Have you seen the 'Lamprologus' caudopunctatus? They aren't technically a shell-dweller, more of a rock dweller, and they use more of the water column. A very pretty fish. You could stack up some rock piles about 1/3 the height of the tank and I think this would work well for your hex tank. You could probably do six of them in that tank.


----------



## Alexpol08 (Jun 29, 2014)

Those are nice! I can mix sub species right? like a few of those and a few Lamprologus` speciosus as well as a few
Lamprologus` stappersii ?


----------



## Deeda (Oct 12, 2012)

I don't recommend keeping more than one 'Lamprologus' species in a tank less than 72" long. Despite their small size, they are very territorial cichlids and can cause damage to each other. There is also the danger of stressing the fish which can cause illness and death to any rejected fish.


----------



## Alexpol08 (Jun 29, 2014)

Okay so how many speciosus or Stappersii's could I get?


----------



## Deeda (Oct 12, 2012)

Whichever species you choose, I suggest getting six individuals so that you have a chance of getting at least one male and one female. Once you start to notice some aggression from multiple males, you will need to remove those fish, sell or return them to the store for credit or start another tank. You won't have enough floor space in your tank to support multiple males.

You cannot keep two species of 'Lamprologus' in this size tank.

The problem with having a taller tank and wanting substrate dwelling cichlids is trying to figure out what fish will work in the upper 2/3 of the tank. The species that you are interested in really only use the bottom 4 inches of the tank, even if you stack your rocks higher they won't use that space. That is why I recommended the 'Lamprologus' caudopunctatus because they will use more of the tank.


----------



## Alexpol08 (Jun 29, 2014)

Okay thanks. So what would be ideal for either speices? 1 male 5 females? Also with either; would I have a problem gettiny a school of tetras or tiger barbs?


----------



## Deeda (Oct 12, 2012)

1 male and 5 females would work nicely. No tiger barbs as they are too aggressive for shell-dwellers. Tetras that are larger than 1 inch and smaller than 2 inches might work. I have limited experience keeping tetras with shell-dwellers.


----------



## Alexpol08 (Jun 29, 2014)

okay good deal. Where would recommend i get the 'Lamprologus' caudopunctatus im going to check with the local fish store tomorrow but i would like a back up from an online retailer


----------



## Deeda (Oct 12, 2012)

You'll have to check the online retailers for availability. I bought mine from my local fish club and local fish store. I've never ordered fish online before.

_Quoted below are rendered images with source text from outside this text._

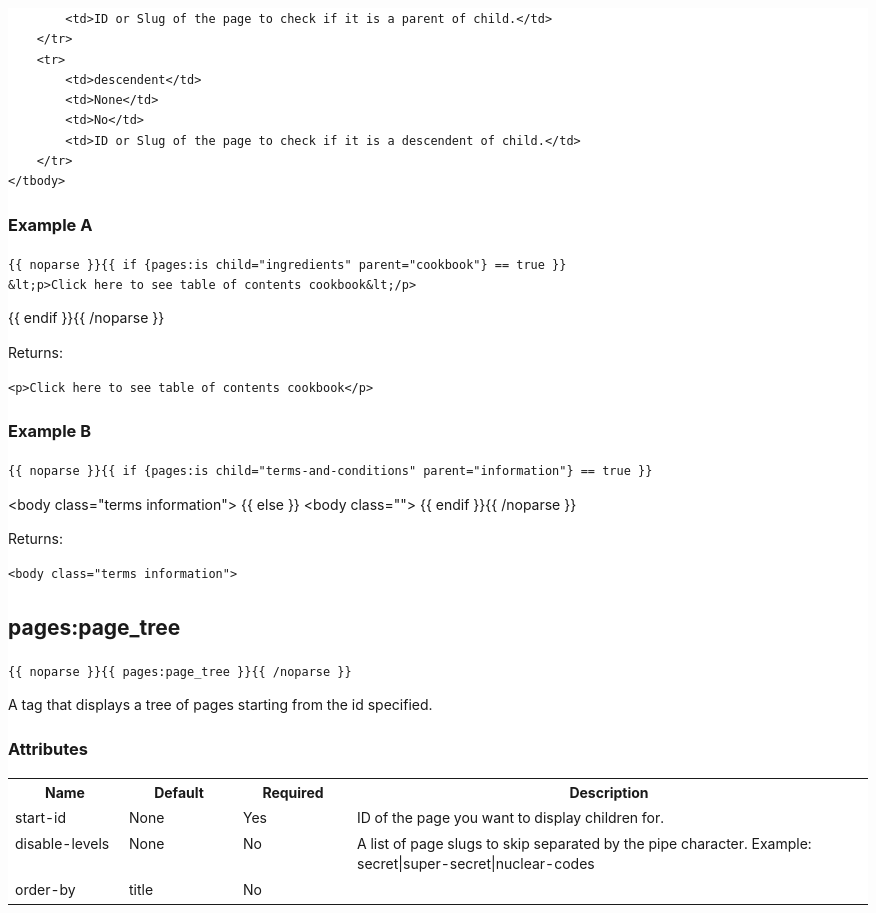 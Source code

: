 			<td>ID or Slug of the page to check if it is a parent of child.</td>
		</tr>
		<tr>
			<td>descendent</td>
			<td>None</td>
			<td>No</td>
			<td>ID or Slug of the page to check if it is a descendent of child.</td>
		</tr>
	</tbody>
</table>

### Example A

	{{ noparse }}{{ if {pages:is child="ingredients" parent="cookbook"} == true }}
	&lt;p>Click here to see table of contents cookbook&lt;/p>
{{ endif }}{{ /noparse }}

Returns:

	<p>Click here to see table of contents cookbook</p>
	
### Example B
	
	{{ noparse }}{{ if {pages:is child="terms-and-conditions" parent="information"} == true }}
&lt;body class="terms information">
{{ else }}
&lt;body class="">
{{ endif }}{{ /noparse }}

Returns:

	<body class="terms information">

## pages:page_tree

	{{ noparse }}{{ pages:page_tree }}{{ /noparse }}
	
A tag that displays a tree of pages starting from the id specified.

### Attributes

<table cellpadding="0" cellspacing="0">
	<tbody>
		<tr>
			<th>Name</th>
			<th>Default</th>
			<th>Required</th>
			<th>Description</th>
		</tr>
		<tr>
			<td width="100">start-id</td>
			<td width="100">None</td>
			<td width="100">Yes</td>
			<td>ID of the page you want to display children for.</td>
		</tr>
		<tr>
			<td width="100">disable-levels</td>
			<td width="100">None</td>
			<td width="100">No</td>
			<td>A list of page slugs to skip separated by the pipe character. Example: secret|super-secret|nuclear-codes</td>
		</tr>
		<tr>
			<td width="100">order-by</td>
			<td width="100">title</td>
			<td width="100">No</td> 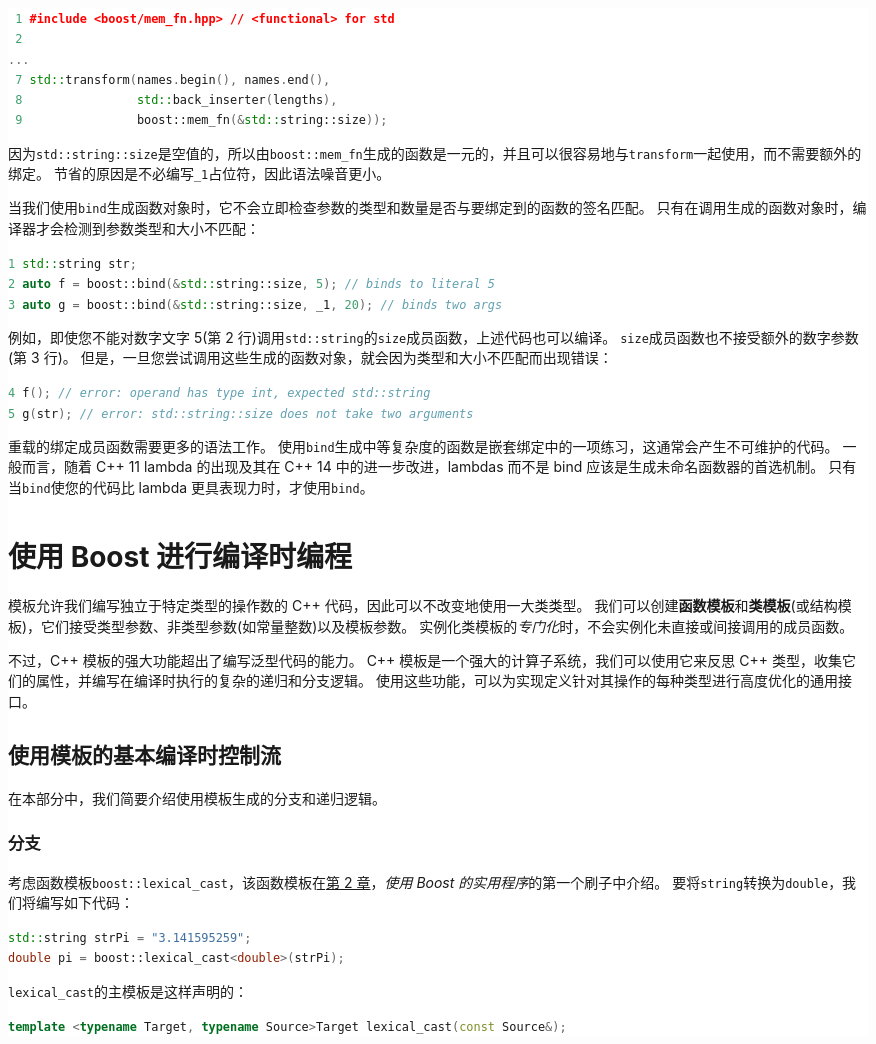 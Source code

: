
```cpp
 1 #include <boost/mem_fn.hpp> // <functional> for std
 2
...
 7 std::transform(names.begin(), names.end(), 
 8                std::back_inserter(lengths),
 9                boost::mem_fn(&std::string::size));
```

因为`std::string::size`是空值的，所以由`boost::mem_fn`生成的函数是一元的，并且可以很容易地与`transform`一起使用，而不需要额外的绑定。 节省的原因是不必编写`_1`占位符，因此语法噪音更小。

当我们使用`bind`生成函数对象时，它不会立即检查参数的类型和数量是否与要绑定到的函数的签名匹配。 只有在调用生成的函数对象时，编译器才会检测到参数类型和大小不匹配：

```cpp
1 std::string str;
2 auto f = boost::bind(&std::string::size, 5); // binds to literal 5
3 auto g = boost::bind(&std::string::size, _1, 20); // binds two args
```

例如，即使您不能对数字文字 5(第 2 行)调用`std::string`的`size`成员函数，上述代码也可以编译。 `size`成员函数也不接受额外的数字参数(第 3 行)。 但是，一旦您尝试调用这些生成的函数对象，就会因为类型和大小不匹配而出现错误：

```cpp
4 f(); // error: operand has type int, expected std::string
5 g(str); // error: std::string::size does not take two arguments
```

重载的绑定成员函数需要更多的语法工作。 使用`bind`生成中等复杂度的函数是嵌套绑定中的一项练习，这通常会产生不可维护的代码。 一般而言，随着 C++ 11 lambda 的出现及其在 C++ 14 中的进一步改进，lambdas 而不是 bind 应该是生成未命名函数器的首选机制。 只有当`bind`使您的代码比 lambda 更具表现力时，才使用`bind`。

# 使用 Boost 进行编译时编程

模板允许我们编写独立于特定类型的操作数的 C++ 代码，因此可以不改变地使用一大类类型。 我们可以创建**函数模板**和**类模板**(或结构模板)，它们接受类型参数、非类型参数(如常量整数)以及模板参数。 实例化类模板的*专门化*时，不会实例化未直接或间接调用的成员函数。

不过，C++ 模板的强大功能超出了编写泛型代码的能力。 C++ 模板是一个强大的计算子系统，我们可以使用它来反思 C++ 类型，收集它们的属性，并编写在编译时执行的复杂的递归和分支逻辑。 使用这些功能，可以为实现定义针对其操作的每种类型进行高度优化的通用接口。

## 使用模板的基本编译时控制流

在本部分中，我们简要介绍使用模板生成的分支和递归逻辑。

### 分支

考虑函数模板`boost::lexical_cast`，该函数模板在[第 2 章](02.html "Chapter 2. The First Brush with Boost's Utilities")，*使用 Boost 的实用程序*的第一个刷子中介绍。 要将`string`转换为`double`，我们将编写如下代码：

```cpp
std::string strPi = "3.141595259";
double pi = boost::lexical_cast<double>(strPi);
```

`lexical_cast`的主模板是这样声明的：

```cpp
template <typename Target, typename Source>Target lexical_cast(const Source&);
```

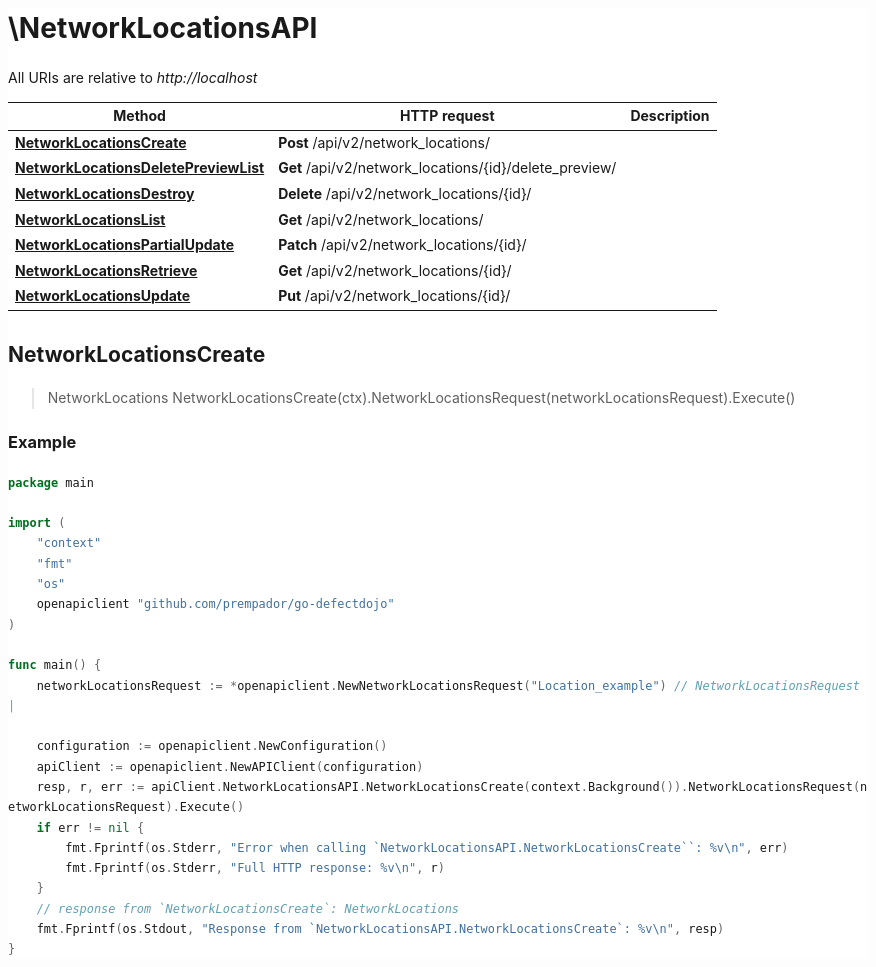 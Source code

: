 # \NetworkLocationsAPI

All URIs are relative to *http://localhost*

Method | HTTP request | Description
------------- | ------------- | -------------
[**NetworkLocationsCreate**](NetworkLocationsAPI.md#NetworkLocationsCreate) | **Post** /api/v2/network_locations/ | 
[**NetworkLocationsDeletePreviewList**](NetworkLocationsAPI.md#NetworkLocationsDeletePreviewList) | **Get** /api/v2/network_locations/{id}/delete_preview/ | 
[**NetworkLocationsDestroy**](NetworkLocationsAPI.md#NetworkLocationsDestroy) | **Delete** /api/v2/network_locations/{id}/ | 
[**NetworkLocationsList**](NetworkLocationsAPI.md#NetworkLocationsList) | **Get** /api/v2/network_locations/ | 
[**NetworkLocationsPartialUpdate**](NetworkLocationsAPI.md#NetworkLocationsPartialUpdate) | **Patch** /api/v2/network_locations/{id}/ | 
[**NetworkLocationsRetrieve**](NetworkLocationsAPI.md#NetworkLocationsRetrieve) | **Get** /api/v2/network_locations/{id}/ | 
[**NetworkLocationsUpdate**](NetworkLocationsAPI.md#NetworkLocationsUpdate) | **Put** /api/v2/network_locations/{id}/ | 



## NetworkLocationsCreate

> NetworkLocations NetworkLocationsCreate(ctx).NetworkLocationsRequest(networkLocationsRequest).Execute()



### Example

```go
package main

import (
	"context"
	"fmt"
	"os"
	openapiclient "github.com/prempador/go-defectdojo"
)

func main() {
	networkLocationsRequest := *openapiclient.NewNetworkLocationsRequest("Location_example") // NetworkLocationsRequest | 

	configuration := openapiclient.NewConfiguration()
	apiClient := openapiclient.NewAPIClient(configuration)
	resp, r, err := apiClient.NetworkLocationsAPI.NetworkLocationsCreate(context.Background()).NetworkLocationsRequest(networkLocationsRequest).Execute()
	if err != nil {
		fmt.Fprintf(os.Stderr, "Error when calling `NetworkLocationsAPI.NetworkLocationsCreate``: %v\n", err)
		fmt.Fprintf(os.Stderr, "Full HTTP response: %v\n", r)
	}
	// response from `NetworkLocationsCreate`: NetworkLocations
	fmt.Fprintf(os.Stdout, "Response from `NetworkLocationsAPI.NetworkLocationsCreate`: %v\n", resp)
}
```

You can check the Clubs at the top of the page to see if there is one near to your location or you can check the Classifieds to see if there are any for sale or you can post a Wanted ad. It would be helpful to know your location so other members can contact you if you are local.


----------



## Deeda (Oct 12, 2012)

BTW, how long has this tank been set up? I see that you have a nitrate reading but I can't remember if you said how long it has been set up.


----------



## Alexpol08 (Jun 29, 2014)

The tanks been up and running for abputv3 days now. I dont intend to order these fosh for atleast another week. And the nitrate reading was from tap water. Water that is used to fill up my tanks


----------



## Deeda (Oct 12, 2012)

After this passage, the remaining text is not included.